◆ Task brief
Would you retype the entries from the first line to the line bearing "- 순서 인덱스: 특정 값에 대해 정렬된 순서 구조", both included, leaving out every picture?

(Plain-text document sources)
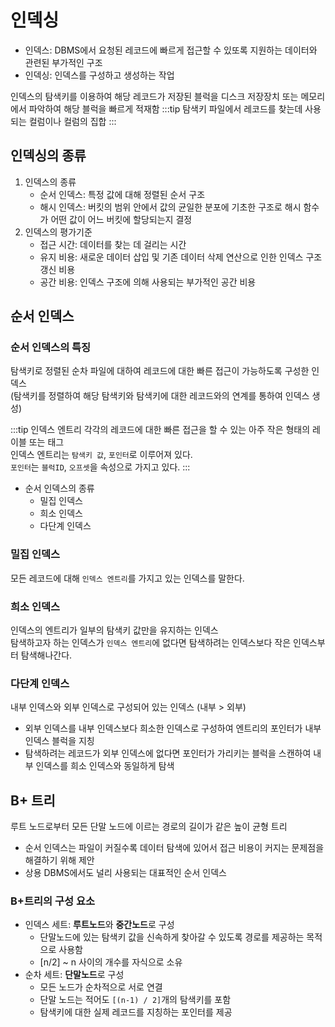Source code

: # 인덱싱
- 인덱스: DBMS에서 요청된 레코드에 빠르게 접근할 수 있또록 지원하는 데이터와 관련된 부가적인 구조
- 인덱싱: 인덱스를 구성하고 생성하는 작업

인덱스의 탐색키를 이용하여 해당 레코드가 저장된 블럭을 디스크 저장장치 또는 메모리에서 파악하여 해당 블럭을 빠르게 적재함
:::tip 탐색키
파일에서 레코드를 찾는데 사용되는 컬럼이나 컬럼의 집합
:::

## 인덱싱의 종류
1. 인덱스의 종류
   - 순서 인덱스: 특정 값에 대해 정렬된 순서 구조
   - 해시 인덱스: 버킷의 범위 안에서 값의 균일한 분포에 기초한 구조로 해시 함수가 어떤 값이 어느 버킷에 할당되는지 결정
2. 인덱스의 평가기준
   - 접근 시간: 데이터를 찾는 데 걸리는 시간
   - 유지 비용: 새로운 데이터 삽입 및 기존 데이터 삭제 연산으로 인한 인덱스 구조 갱신 비용
   - 공간 비용: 인덱스 구조에 의해 사용되는 부가적인 공간 비용

## 순서 인덱스
### 순서 인덱스의 특징
탐색키로 정렬된 순차 파일에 대하여 레코드에 대한 빠른 접근이 가능하도록 구성한 인덱스  
(탐색키를 정렬하여 해당 탐색키와 탐색키에 대한 레코드와의 연계를 통하여 인덱스 생성)

:::tip 인덱스 엔트리
각각의 레코드에 대한 빠른 접근을 할 수 있는 아주 작은 형태의 레이블 또는 태그  
인덱스 엔트리는 `탐색키 값`, `포인터`로 이루어져 있다.  
`포인터`는 `블럭ID`, `오프셋`을 속성으로 가지고 있다.
:::

- 순서 인덱스의 종류
  - 밀집 인덱스
  - 희소 인덱스
  - 다단계 인덱스

### 밀집 인덱스
모든 레코드에 대해 `인덱스 엔트리`를 가지고 있는 인덱스를 말한다.

### 희소 인덱스
인덱스의 엔트리가 일부의 탐색키 값만을 유지하는 인덱스  
탐색하고자 하는 인덱스가 `인덱스 엔트리`에 없다면 탐색하려는 인덱스보다 작은 인덱스부터 탐색해나간다.  

### 다단계 인덱스
내부 인덱스와 외부 인덱스로 구성되어 있는 인덱스 (내부 > 외부)  
- 외부 인덱스를 내부 인덱스보다 희소한 인덱스로 구성하여 엔트리의 포인터가 내부 인덱스 블럭을 지칭
- 탐색하려는 레코드가 외부 인덱스에 없다면 포인터가 가리키는 블럭을 스캔하여 내부 인덱스를 희소 인덱스와 동일하게 탐색


## B+ 트리
루트 노드로부터 모든 단말 노드에 이르는 경로의 길이가 같은 높이 균형 트리
- 순서 인덱스는 파일이 커질수록 데이터 탐색에 있어서 접근 비용이 커지는 문제점을 해결하기 위해 제안
- 상용 DBMS에서도 널리 사용되는 대표적인 순서 인덱스

### B+트리의 구성 요소
- 인덱스 세트: **루트노드**와 **중간노드**로 구성
  - 단말노드에 있는 탐색키 값을 신속하게 찾아갈 수 있도록 경로를 제공하는 목적으로 사용함
  - [n/2] ~ n 사이의 개수를 자식으로 소유
- 순차 세트: **단말노드**로 구성
  - 모든 노드가 순차적으로 서로 연결
  - 단말 노드는 적어도 `[(n-1) / 2]`개의 탐색키를 포함
  - 탐색키에 대한 실제 레코드를 지칭하는 포인터를 제공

◆ Result of this task
Source code

: # 인덱싱
- 인덱스: DBMS에서 요청된 레코드에 빠르게 접근할 수 있또록 지원하는 데이터와 관련된 부가적인 구조
- 인덱싱: 인덱스를 구성하고 생성하는 작업

인덱스의 탐색키를 이용하여 해당 레코드가 저장된 블럭을 디스크 저장장치 또는 메모리에서 파악하여 해당 블럭을 빠르게 적재함
:::tip 탐색키
파일에서 레코드를 찾는데 사용되는 컬럼이나 컬럼의 집합
:::

## 인덱싱의 종류
1. 인덱스의 종류
   - 순서 인덱스: 특정 값에 대해 정렬된 순서 구조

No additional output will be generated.